Plain-text document sources
Start of Block
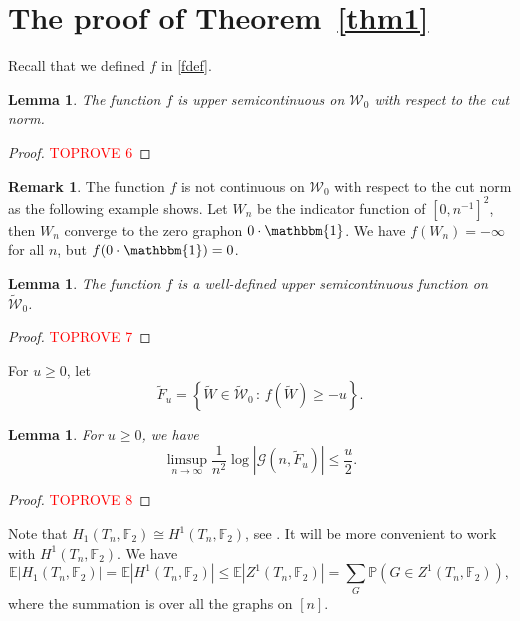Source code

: \documentclass[11pt,a4paper]{article}
\theoremstyle{plain}
\newtheorem{lemma}[theorem]{Lemma}
\theoremstyle{definition}
\newtheorem{remark}[theorem]{Remark}
\begin{document}
\section{The proof of Theorem~\ref{thm1}}
Recall that we defined $f$ in \eqref{fdef}.

\begin{lemma}\label{semic0}
The function $f$ is upper semicontinuous on $\mathcal{W}_0$ with respect to the cut norm.
\end{lemma}
\begin{proof}\textcolor{red}{TOPROVE 6}\end{proof}

\begin{remark} The function $f$ is not continuous on $\mathcal{W}_0$ with respect to the cut norm as the following example shows. Let $W_n$ be the indicator function of $[0,n^{-1}]^2$, then $W_n$ converge to the zero graphon $0\cdot \mathbbm{1}$. We have $f(W_n)=-\infty$ for all $n$, but $f(0\cdot \mathbbm{1})=0$. 
\end{remark}
\begin{lemma}\label{semic}
The function $f$ is a well-defined upper semicontinuous function on $\widetilde{\mathcal{W}}_0$.
\end{lemma}
\begin{proof}\textcolor{red}{TOPROVE 7}\end{proof}


For $u\ge 0$, let
\[\widetilde{F}_u=\left\{\widetilde{W}\in \widetilde{\mathcal{W}}_0\,:\,f(\widetilde{W})\ge -u\right\}.\]

\begin{lemma}\label{LDFu}
For $u\ge 0$, we have
\[\limsup_{n\to\infty} \frac{1}{n^2}\log |\mathcal{G}(n,\widetilde{F}_u)|\le \frac{u}2.\]

\end{lemma}
\begin{proof}\textcolor{red}{TOPROVE 8}\end{proof}

Note that $H_1(T_n,\mathbb{F}_2)\cong H^1(T_n,\mathbb{F}_2)$, see \cite[Chapter 3.1]{hatcher2000algebraic}. It will be more convenient to work with $H^1(T_n,\mathbb{F}_2)$. We have
\begin{equation}\label{Eh1}\mathbb{E} |H_1(T_n,\mathbb{F}_2)|=\mathbb{E} |H^1(T_n,\mathbb{F}_2)|\le \mathbb{E} |Z^1(T_n,\mathbb{F}_2)|=\sum_G \mathbb{P}\left(G\in Z^1(T_n,\mathbb{F}_2)\right),\end{equation}
where the summation is over all the graphs on $[n]$.
\end{document}
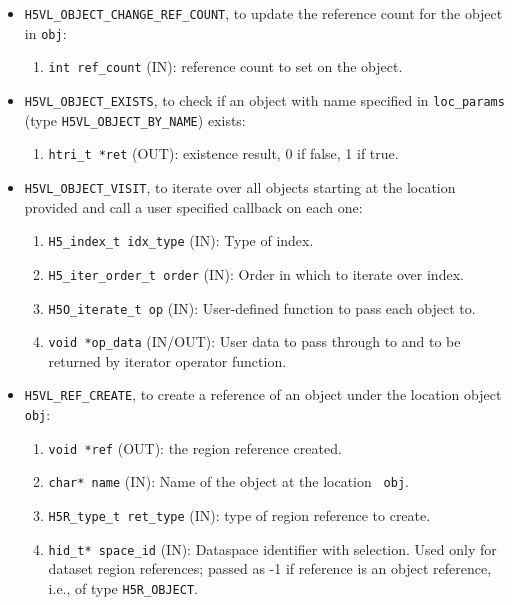 \begin{itemize}
\item {\tt H5VL\_OBJECT\_CHANGE\_REF\_COUNT}, to update the reference
  count for the object in {\tt obj}:
  \begin{enumerate}
  \item {\tt int ref\_count} (IN): reference count to set on the object.
  \end{enumerate}

\item {\tt H5VL\_OBJECT\_EXISTS}, to check if an object with name
  specified in {\tt loc\_params} (type {\tt H5VL\_OBJECT\_BY\_NAME})
  exists:
  \begin{enumerate}
  \item {\tt htri\_t *ret} (OUT): existence result, 0 if false, 1 if true.
  \end{enumerate}

\item {\tt H5VL\_OBJECT\_VISIT}, to iterate over all objects starting at the location provided and call a user specified callback on each one:
  \begin{enumerate}
  \item {\tt H5\_index\_t idx\_type} (IN): Type of index.\\
  \item {\tt H5\_iter\_order\_t order} (IN): Order in which to iterate over index.\\
  \item {\tt H5O\_iterate\_t op} (IN): User-defined function to pass each object to. \\
  \item {\tt void *op\_data} (IN/OUT): User data to pass through to and to be returned by iterator operator function. \\
  \end{enumerate}
  
\item {\tt H5VL\_REF\_CREATE}, to create a reference of an object
  under the location object {\tt obj}:
  \begin{enumerate}
  \item {\tt void *ref} (OUT): the region reference created.
  \item {\tt char* name} (IN): Name of the object at the location {\tt
      obj}.
  \item {\tt H5R\_type\_t ret\_type} (IN): type of region reference to
    create.
  \item {\tt hid\_t* space\_id} (IN): Dataspace identifier with
    selection. Used only for dataset region references; passed as -1 if
    reference is an object reference, i.e., of type {\tt H5R\_OBJECT}.
  \end{enumerate}
\end{itemize}

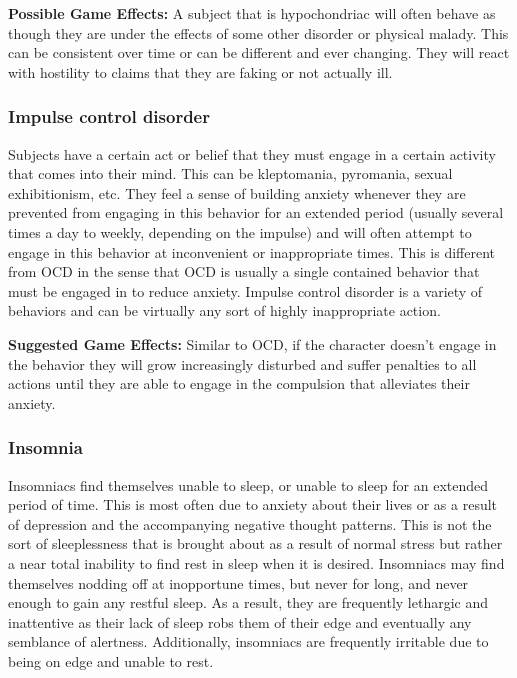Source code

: \textbf{Possible Game Effects:} A subject that is hypochondriac will often behave as though they are under the effects of some other disorder or physical malady. This can be consistent over time or can be different and ever changing. They will react with hostility to claims that they are faking or not actually ill.

\subsubsection{Impulse control disorder}

Subjects have a certain act or belief that they must engage in a certain activity that comes into their mind. This can be kleptomania, pyromania, sexual exhibitionism, etc. They feel a sense of building anxiety whenever they are prevented from engaging in this behavior for an extended period (usually several times a day to weekly, depending on the impulse) and will often attempt to engage in this behavior at inconvenient or inappropriate times. This is different from OCD in the sense that OCD is usually a single contained behavior that must be engaged in to reduce anxiety. Impulse control disorder is a variety of behaviors and can be virtually any sort of highly inappropriate action.

\textbf{Suggested Game Effects:} Similar to OCD, if the character doesn’t engage in the behavior they will grow increasingly disturbed and suffer penalties to all actions until they are able to engage in the compulsion that alleviates their anxiety.

\subsubsection{Insomnia}

Insomniacs find themselves unable to sleep, or unable to sleep for an extended period of time. This is most often due to anxiety about their lives or as a result of depression and the accompanying negative thought patterns. This is not the sort of sleeplessness that is brought about as a result of normal stress but rather a near total inability to find rest in sleep when it is desired. Insomniacs may find themselves nodding off at inopportune times, but never for long, and never enough to gain any restful sleep. As a result, they are frequently lethargic and inattentive as their lack of sleep robs them of their edge and eventually any semblance of alertness. Additionally, insomniacs are frequently irritable due to being on edge and unable to rest.


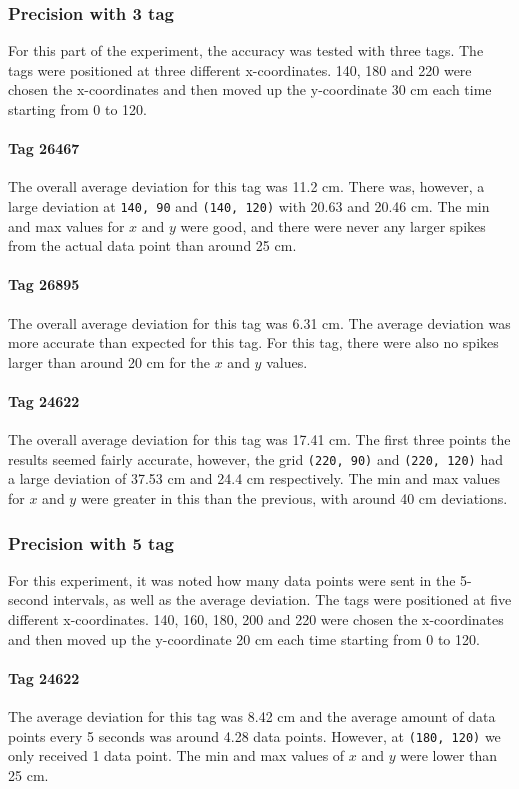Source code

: \subsubsection{Precision with 3 tag}
For this part of the experiment, the accuracy was tested with three tags. 
The tags were positioned at three different x-coordinates. 
140, 180 and 220 were chosen the x-coordinates and then moved up the y-coordinate 30 cm each time starting from 0 to 120.

\paragraph{Tag 26467}
The overall average deviation for this tag was 11.2 cm.
There was, however, a large deviation at \texttt{140, 90} and \texttt{(140, 120)} with 20.63 and 20.46 cm.
The min and max values for $x$ and $y$ were good, and there were never any larger spikes from the actual data point than around 25 cm.

\paragraph{Tag 26895}
The overall average deviation for this tag was 6.31 cm.
The average deviation was more accurate than expected for this tag.
For this tag, there were also no spikes larger than around 20 cm for the $x$ and $y$ values.

\paragraph{Tag 24622}
The overall average deviation for this tag was 17.41 cm.
The first three points the results seemed fairly accurate, however, the grid \texttt{(220, 90)} and \texttt{(220, 120)} had a large deviation of 37.53 cm and 24.4 cm respectively.
The min and max values for $x$ and $y$ were greater in this than the previous, with around 40 cm deviations.

\subsubsection{Precision with 5 tag}
For this experiment, it was noted how many data points were sent in the 5-second intervals, as well as the average deviation.
The tags were positioned at five different x-coordinates. 
140, 160, 180, 200 and 220 were chosen the x-coordinates and then moved up the y-coordinate 20 cm each time starting from 0 to 120.

\paragraph{Tag 24622}
The average deviation for this tag was 8.42 cm and the average amount of data points every 5 seconds was around 4.28 data points.
However, at \texttt{(180, 120)} we only received 1 data point.
The min and max values of $x$ and $y$ were lower than 25 cm.

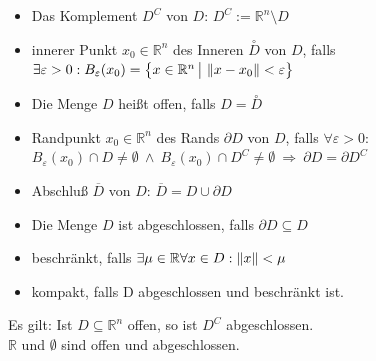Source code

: \documentclass[6pt,a4paper]{scrartcl}
\newcommand{\norm}[2][\relax]{\ifx#1\relax \ensuremath{\left\Vert#2\right\Vert}\else \ensuremath{\left\Vert#2\right\Vert_{#1}}\fi}
\begin{document}
\begin{multicols*}{4}
\begin{itemize}\itemsep0pt
	\item Das Komplement $D^C$ von $D$: $D^C := \mathbb R^n \setminus D$
	\item innerer Punkt $x_0 \in \mathbb R^n$ des Inneren $\overset{\circ}{D}$ von $D$, falls \\
	$\exists \varepsilon > 0: B_\varepsilon (x_0) =
	{\ensuremath{\bigl\{ \bigl. x\in \mathbb R^n \, \bigr| \, \norm{x-x_0} < \varepsilon \bigr\}}}$
	\item Die Menge $D$ heißt offen, falls $D=\overset{\circ}{D}$
	\item Randpunkt $x_0 \in \mathbb R^n$ des Rands $\partial D$ von $D$, falls $\forall \varepsilon > 0:$ \\
		$B_\varepsilon(x_0) \cap D \ne \emptyset \ \land \ B_\varepsilon(x_0) \cap D^C \ne \emptyset \ \Rightarrow \ \partial D = \partial D^C$
	\item Abschluß $\overline D$ von $D$: $\overline{D}=D \cup \partial D$
	\item Die Menge $D$ ist abgeschlossen, falls $\partial D \subseteq D$
	\item beschränkt, falls $\exists \mu \in \mathbb R \forall x \in D: \norm{x} < \mu$
	\item kompakt, falls D abgeschlossen und beschränkt ist.
\end{itemize}
Es gilt: Ist $D \subseteq \mathbb R^n$ offen, so ist $D^C$ abgeschlossen. \\
$\mathbb R$ und $\emptyset$ sind offen und abgeschlossen.



\end{multicols*}


\end{document}
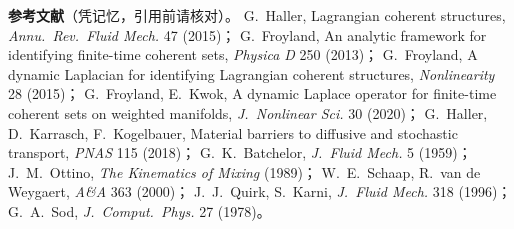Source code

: \documentclass[10.5pt,a4paper]{article}
\begin{document}
\vspace{6pt}\small
\noindent\textbf{参考文献}（凭记忆，引用前请核对）。
G.~Haller, Lagrangian coherent structures, \emph{Annu.\ Rev.\ Fluid Mech.} 47 (2015)；
G.~Froyland, An analytic framework for identifying finite-time coherent sets, \emph{Physica D} 250 (2013)；
G.~Froyland, A dynamic Laplacian for identifying Lagrangian coherent structures, \emph{Nonlinearity} 28 (2015)；
G.~Froyland, E.~Kwok, A dynamic Laplace operator for finite-time coherent sets on weighted manifolds, \emph{J.\ Nonlinear Sci.} 30 (2020)；
G.~Haller, D.~Karrasch, F.~Kogelbauer, Material barriers to diffusive and stochastic transport, \emph{PNAS} 115 (2018)；
G.~K.~Batchelor, \emph{J.\ Fluid Mech.} 5 (1959)；
J.~M.~Ottino, \emph{The Kinematics of Mixing} (1989)；
W.~E.~Schaap, R.~van de Weygaert, \emph{A\&A} 363 (2000)；
J.~J.~Quirk, S.~Karni, \emph{J.\ Fluid Mech.} 318 (1996)；
G.~A.~Sod, \emph{J.\ Comput.\ Phys.} 27 (1978)。
\end{document}
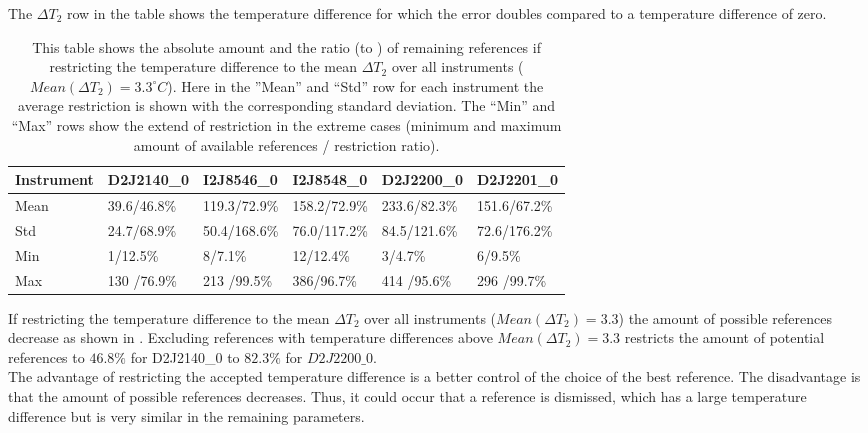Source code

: The $\Delta T_{2}$ row in the table shows the temperature difference for which the error doubles compared to a temperature difference of zero.
\begin{table}
	\centering
	\begin{tabular}{|p{1.8cm}|p{2.15cm}|p{2.15cm}|p{2.15cm}|p{2.15cm}|p{2.15cm}|}
		Instrument	&D2J2140\_0&I2J8546\_0& I2J8548\_0&D2J2200\_0&D2J2201\_0\\
		\toprule
		Mean&
		39.6/46.8\%&
		119.3/72.9\%
		&158.2/72.9\%
		&233.6/82.3\%
		&151.6/67.2\%\\
		\midrule
		Std&
		24.7/68.9\%&
		50.4/168.6\%&
		76.0/117.2\%&
		84.5/121.6\%&
		72.6/176.2\%\\
		\midrule
		Min&
		1/12.5\%
		&8/7.1\%&
		12/12.4\%&
		3/4.7\% &
		6/9.5\%\\
		\midrule
		Max
		&
		130	/76.9\%&
		213	/99.5\%&
		386/96.7\%&
		414	/95.6\% &
		296	/99.7\%\\
		\bottomrule
	\end{tabular}
	\caption{This table shows the absolute amount and the ratio (to ) of remaining references if restricting the temperature difference to the mean $\Delta T_{2}$ over all instruments ($Mean(\Delta T_{2}) = 3.3^{\circ}C$). Here in the ”Mean” and “Std” row for each  instrument the average restriction is shown with the corresponding standard deviation. The “Min” and “Max” rows show the extend of restriction in the extreme cases (minimum and maximum amount of available references / restriction ratio).}
	\label{tab:decTemp}
\end{table}	
If restricting the temperature difference to the mean $\Delta T_{2}$ over all instruments ($Mean(\Delta T_{2}) = 3.3$) the amount of possible references decrease as shown in . Excluding references with temperature differences above $Mean(\Delta T_{2}) = 3.3$ restricts the amount of potential references to $46.8\%$ for D2J2140\_0 to $82.3\%$ for $D2J2200\_0$.\\
The advantage of restricting the accepted temperature difference is a better control of the choice of the best reference. The disadvantage is that the amount of possible references decreases. Thus, it could occur that a reference is dismissed, which has a large temperature difference but is very similar in the remaining parameters.\\

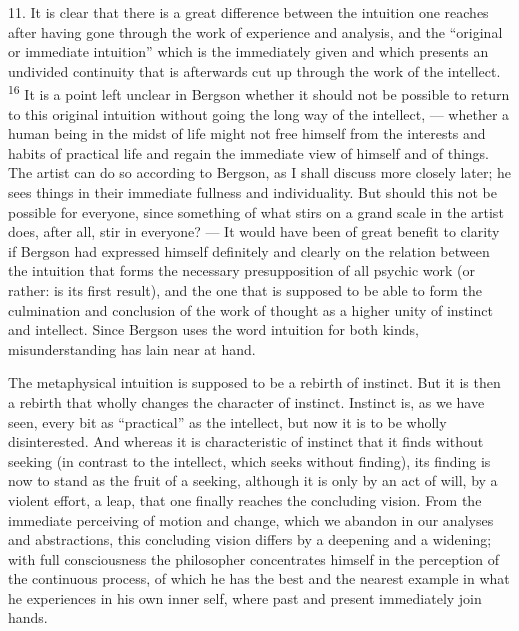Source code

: \documentclass[12pt,a4paper,openany]{book}
\newcommand{\opage}[1]{\marginnote{\footnotesize\textit{[#1]}}}
\newcommand{\nm}[1]{\unskip\textsuperscript{#1}}
\begin{document}
11. It is clear that there is a great difference between the intuition one reaches after having gone through the work of experience and analysis, and the ``original or immediate intuition'' which is the immediately given and which presents an undivided continuity that is afterwards cut up through the work of the intellect. \nm{16} It is a point left unclear in Bergson whether it should not be possible to return to this original intuition without going the long way of the intellect, --- whether a human being in the midst of life might not free himself from the interests and habits of practical life and regain the immediate view of himself and of things. The artist can do so according to Bergson, as I shall discuss more closely later; he sees things in their immediate fullness and individuality. But should this not be possible for everyone, since something of what stirs on a grand scale in the artist does, after all, stir in everyone? --- It would have been of great benefit to clarity if Bergson had expressed himself definitely and clearly on the relation between the intuition that forms the necessary presupposition of all psychic work (or rather: is its first result), and the one that is supposed to be able to form the culmination and conclusion of the work of thought as a higher unity of instinct and intellect. Since Bergson uses the word intuition for both kinds, misunderstanding has lain near at hand.

The metaphysical intuition is supposed to be a rebirth of instinct. But it is then a rebirth that wholly changes the character of instinct. Instinct is, as we have seen, every bit as ``practical'' as the intellect, but now it is to be wholly disinterested. And whereas it is characteristic of instinct that it finds without seeking (in contrast to the intellect, which seeks without finding), its finding is now to stand as the fruit of a seeking, although it is only by an act of will, by a violent effort, a leap, that one finally reaches the concluding vision.
\opage{22}From the immediate perceiving of motion and change, which we abandon in our analyses and abstractions, this concluding vision differs by a deepening and a widening; with full consciousness the philosopher concentrates himself in the perception of the continuous process, of which he has the best and the nearest example in what he experiences in his own inner self, where past and present immediately join hands.
\end{document}
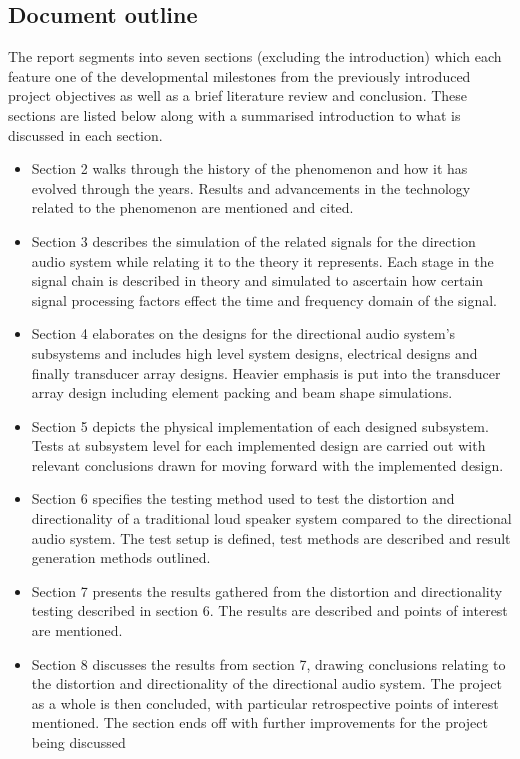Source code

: \subsection{Document outline}
The report segments into seven sections (excluding the introduction) which each feature one of the developmental milestones from the previously introduced project objectives as well as a brief literature review and conclusion. These sections are listed below along with a summarised introduction to what is discussed in each section.
\begin{itemize}
    \item Section 2 walks through the history of the phenomenon and how it has evolved through the years. Results and advancements in the technology related to the phenomenon are mentioned and cited.
    \item Section 3 describes the simulation of the related signals for the direction audio system while relating it to the theory it represents. Each stage in the signal chain is described in theory and simulated to ascertain how certain signal processing factors effect the time and frequency domain of the signal.  
    \item Section 4 elaborates on the designs for the directional audio system's subsystems and includes high level system designs, electrical designs and finally transducer array designs. Heavier emphasis is put into the transducer array design including element packing and beam shape simulations.
    \item Section 5 depicts the physical implementation of each designed subsystem. Tests at subsystem level for each implemented design are carried out with relevant conclusions drawn for moving forward with the implemented design.
    \item Section 6 specifies the testing method used to test the distortion and directionality of a traditional loud speaker system compared to the directional audio system. The test setup is defined, test methods are described and result generation methods outlined.
    \item Section 7 presents the results gathered from the distortion and directionality testing described in section 6. The results are described and points of interest are mentioned.
    \item Section 8 discusses the results from section 7, drawing conclusions relating to the distortion and directionality of the directional audio system. The project as a whole is then concluded, with particular retrospective points of interest mentioned. The section ends off with further improvements for the project being discussed
\end{itemize}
End of Block
* **ASSIGNED TASK**
Check each line above for the word "remark", and give only the number of lines that contain it.

* **ANSWER TO THE PROBLEM**
3